Top of INPUT
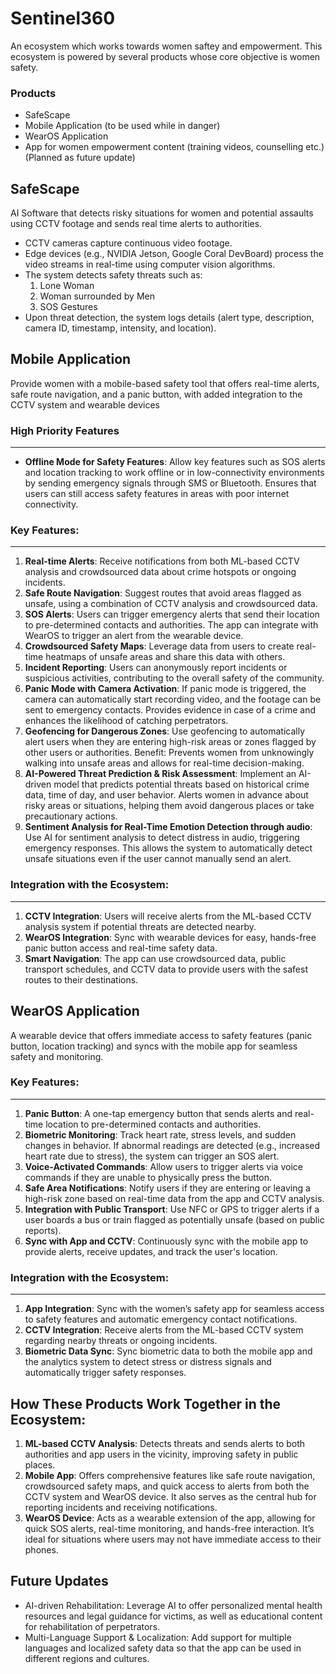 # Sentinel360

An ecosystem which works towards women saftey and empowerment. This ecosystem is powered by several products whose core objective is women safety.

### Products

- SafeScape
- Mobile Application (to be used while in danger)
- WearOS Application
- App for women empowerment content (training videos, counselling etc.) (Planned as future update)

## SafeScape

 AI Software that detects risky situations for women and potential assaults using CCTV footage and sends real time alerts to authorities.

- CCTV cameras capture continuous video footage.
- Edge devices (e.g., NVIDIA Jetson, Google Coral DevBoard) process the video streams in real-time using computer vision algorithms.
- The system detects safety threats such as:
	1. Lone Woman
	2. Woman surrounded by Men
	3. SOS Gestures
- Upon threat detection, the system logs details (alert type, description, camera ID, timestamp, intensity, and location). 


## Mobile Application

Provide women with a mobile-based safety tool that offers real-time alerts, safe route navigation, and a panic button, with added integration to the CCTV system and wearable devices

### High Priority Features
---

- **Offline Mode for Safety Features**: Allow key features such as SOS alerts and location tracking to work offline or in low-connectivity environments by sending emergency signals through SMS or Bluetooth. Ensures that users can still access safety features in areas with poor internet connectivity.

### Key Features:
---

1. **Real-time Alerts**: Receive notifications from both ML-based CCTV analysis and crowdsourced data about crime hotspots or ongoing incidents.
2. **Safe Route Navigation**: Suggest routes that avoid areas flagged as unsafe, using a combination of CCTV analysis and crowdsourced data.
3. **SOS Alerts**: Users can trigger emergency alerts that send their location to pre-determined contacts and authorities. The app can integrate with WearOS to trigger an alert from the wearable device.
4. **Crowdsourced Safety Maps**: Leverage data from users to create real-time heatmaps of unsafe areas and share this data with others.
5. **Incident Reporting**: Users can anonymously report incidents or suspicious activities, contributing to the overall safety of the community.
6. **Panic Mode with Camera Activation**: If panic mode is triggered, the camera can automatically start recording video, and the footage can be sent to emergency contacts. Provides evidence in case of a crime and enhances the likelihood of catching perpetrators.
7. **Geofencing for Dangerous Zones**: Use geofencing to automatically alert users when they are entering high-risk areas or zones flagged by other users or authorities.
Benefit: Prevents women from unknowingly walking into unsafe areas and allows for real-time decision-making.
8. **AI-Powered Threat Prediction & Risk Assessment**: Implement an AI-driven model that predicts potential threats based on historical crime data, time of day, and user behavior. Alerts women in advance about risky areas or situations, helping them avoid dangerous places or take precautionary actions.
9. **Sentiment Analysis for Real-Time Emotion Detection through audio**: Use AI for sentiment analysis to detect distress in audio, triggering emergency responses. This allows the system to automatically detect unsafe situations even if the user cannot manually send an alert.

### Integration with the Ecosystem:
---

1. **CCTV Integration**: Users will receive alerts from the ML-based CCTV analysis system if potential threats are detected nearby.
2. **WearOS Integration**: Sync with wearable devices for easy, hands-free panic button access and real-time safety data.
3. **Smart Navigation**: The app can use crowdsourced data, public transport schedules, and CCTV data to provide users with the safest routes to their destinations.

## WearOS Application

A wearable device that offers immediate access to safety features (panic button, location tracking) and syncs with the mobile app for seamless safety and monitoring.

### Key Features:
---

1. **Panic Button**: A one-tap emergency button that sends alerts and real-time location to pre-determined contacts and authorities.
2. **Biometric Monitoring**: Track heart rate, stress levels, and sudden changes in behavior. If abnormal readings are detected (e.g., increased heart rate due to stress), the system can trigger an SOS alert.
3. **Voice-Activated Commands**: Allow users to trigger alerts via voice commands if they are unable to physically press the button.
4. **Safe Area Notifications**: Notify users if they are entering or leaving a high-risk zone based on real-time data from the app and CCTV analysis.
5. **Integration with Public Transport**: Use NFC or GPS to trigger alerts if a user boards a bus or train flagged as potentially unsafe (based on public reports).
6. **Sync with App and CCTV**: Continuously sync with the mobile app to provide alerts, receive updates, and track the user's location.

### Integration with the Ecosystem:
---

1. **App Integration**: Sync with the women’s safety app for seamless access to safety features and automatic emergency contact notifications.
2. **CCTV Integration**: Receive alerts from the ML-based CCTV system regarding nearby threats or ongoing incidents.
3. **Biometric Data Sync**: Sync biometric data to both the mobile app and the analytics system to detect stress or distress signals and automatically trigger safety responses.

## How These Products Work Together in the Ecosystem:

1. **ML-based CCTV Analysis**: Detects threats and sends alerts to both authorities and app users in the vicinity, improving safety in public places.
2. **Mobile App**: Offers comprehensive features like safe route navigation, crowdsourced safety maps, and quick access to alerts from both the CCTV system and WearOS device. It also serves as the central hub for reporting incidents and receiving notifications.
3. **WearOS Device**: Acts as a wearable extension of the app, allowing for quick SOS alerts, real-time monitoring, and hands-free interaction. It’s ideal for situations where users may not have immediate access to their phones.

## Future Updates

- AI-driven Rehabilitation: Leverage AI to offer personalized mental health resources and legal guidance for victims, as well as educational content for rehabilitation of perpetrators.
- Multi-Language Support & Localization: Add support for multiple languages and localized safety data so that the app can be used in different regions and cultures.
Bottom of INPUT
INSTRUCTIONS TO FOLLOW: Every line that contains the string "ongoing" should be copied from the entries.

ANSWER TO THE EXERCISE:
1. **Real-time Alerts**: Receive notifications from both ML-based CCTV analysis and crowdsourced data about crime hotspots or ongoing incidents.
2. **CCTV Integration**: Receive alerts from the ML-based CCTV system regarding nearby threats or ongoing incidents.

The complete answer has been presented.